Beware of government employees or volunteers bearing “gifts” or asking questions. From John W. Whitehead and Nisha Whitehead at rutherford.org:

“Experience teaches us to be most on our guard to protect liberty when the government’s purposes are beneficent.”—Supreme Court Justice Louis D. Brandeis

A federal COVID-19 vaccination strike force may soon be knocking on your door, especially if you live in a community with low vaccination rates. Will you let them in?

More to the point, are you required to open the door?

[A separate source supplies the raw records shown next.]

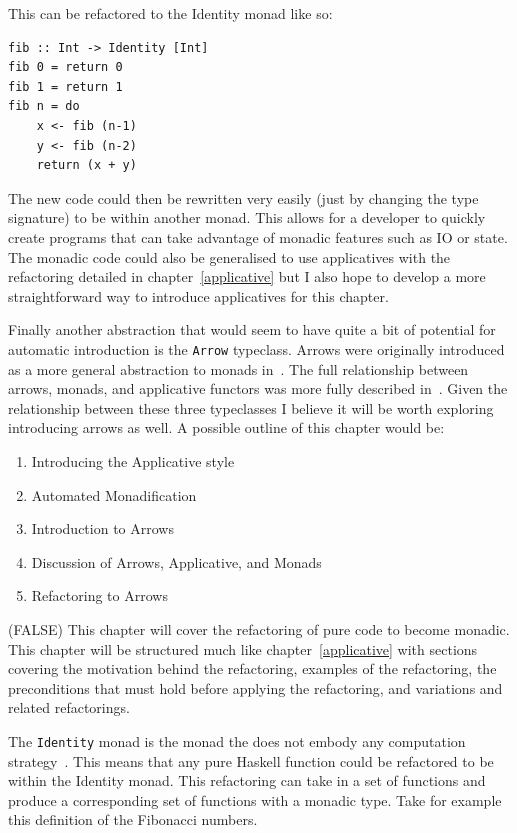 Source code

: This can be refactored to the Identity monad like so:\pagebreak

\begin{lstlisting}[frame=tblr]
fib :: Int -> Identity [Int]
fib 0 = return 0
fib 1 = return 1
fib n = do
	x <- fib (n-1)
	y <- fib (n-2)
	return (x + y)
\end{lstlisting}

The new code could then be rewritten very easily (just by changing the type signature) to be within another monad. This allows for a developer to quickly create programs that can take advantage of monadic features such as IO or state. The monadic code could also be generalised to use applicatives with the refactoring detailed in chapter~\ref{applicative} but I also hope to develop a more straightforward way to introduce applicatives for this chapter.

Finally another abstraction that would seem to have quite a bit of potential for automatic introduction is the \texttt{Arrow} typeclass. Arrows were originally introduced as a more general abstraction to monads in~\citep{genMonadsArrows}. The full relationship between arrows, monads, and applicative functors was more fully described in~\citep{arrowsAndIdioms}. Given the relationship between these three typeclasses I believe it will be worth exploring introducing arrows as well. A possible outline of this chapter would be:

\begin{enumerate}
\item Introducing the Applicative style
\item Automated Monadification
\item Introduction to Arrows
\item Discussion of Arrows, Applicative, and Monads
\item Refactoring to Arrows
\end{enumerate} 

\if(FALSE)
This chapter will cover the refactoring of pure code to become monadic. This chapter will be structured much like chapter~\ref{applicative} with sections covering the motivation behind the refactoring, examples of the refactoring, the preconditions that must hold before applying the refactoring, and variations and related refactorings. 

The \texttt{Identity} monad is the monad the does not embody any computation strategy~\citep{identityMonad}. This means that any pure Haskell function could be refactored to be within the Identity monad. This refactoring can take in a set of functions and produce a corresponding set of functions with a monadic type. Take for example this definition of the Fibonacci numbers.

The Biden Administration has announced that it plans to send federal “surge response teams” on a “targeted community door-to-door outreach“ to communities with low vaccination rates in order to promote the safety and accessibility of the COVID-19 vaccines.

That’s all fine and good as far as government propaganda goes, but nothing is ever as simple or as straightforward as the government claims, especially not when armed, roving bands of militarized agents deployed by the Nanny State show up at your door with an agenda that is at odds with what Supreme Court Justice Louis Brandeis referred to as the constitutional “right to be let alone.”

Any attempt by the government to encroach upon the citizenry’s privacy rights or establish a system by which the populace can be targeted, tracked and singled out must be met with extreme caution. These door-to-door “visits” by COVID-19 surge response teams certainly qualify as a government program whose purpose, while seemingly benign, raises significant constitutional concerns.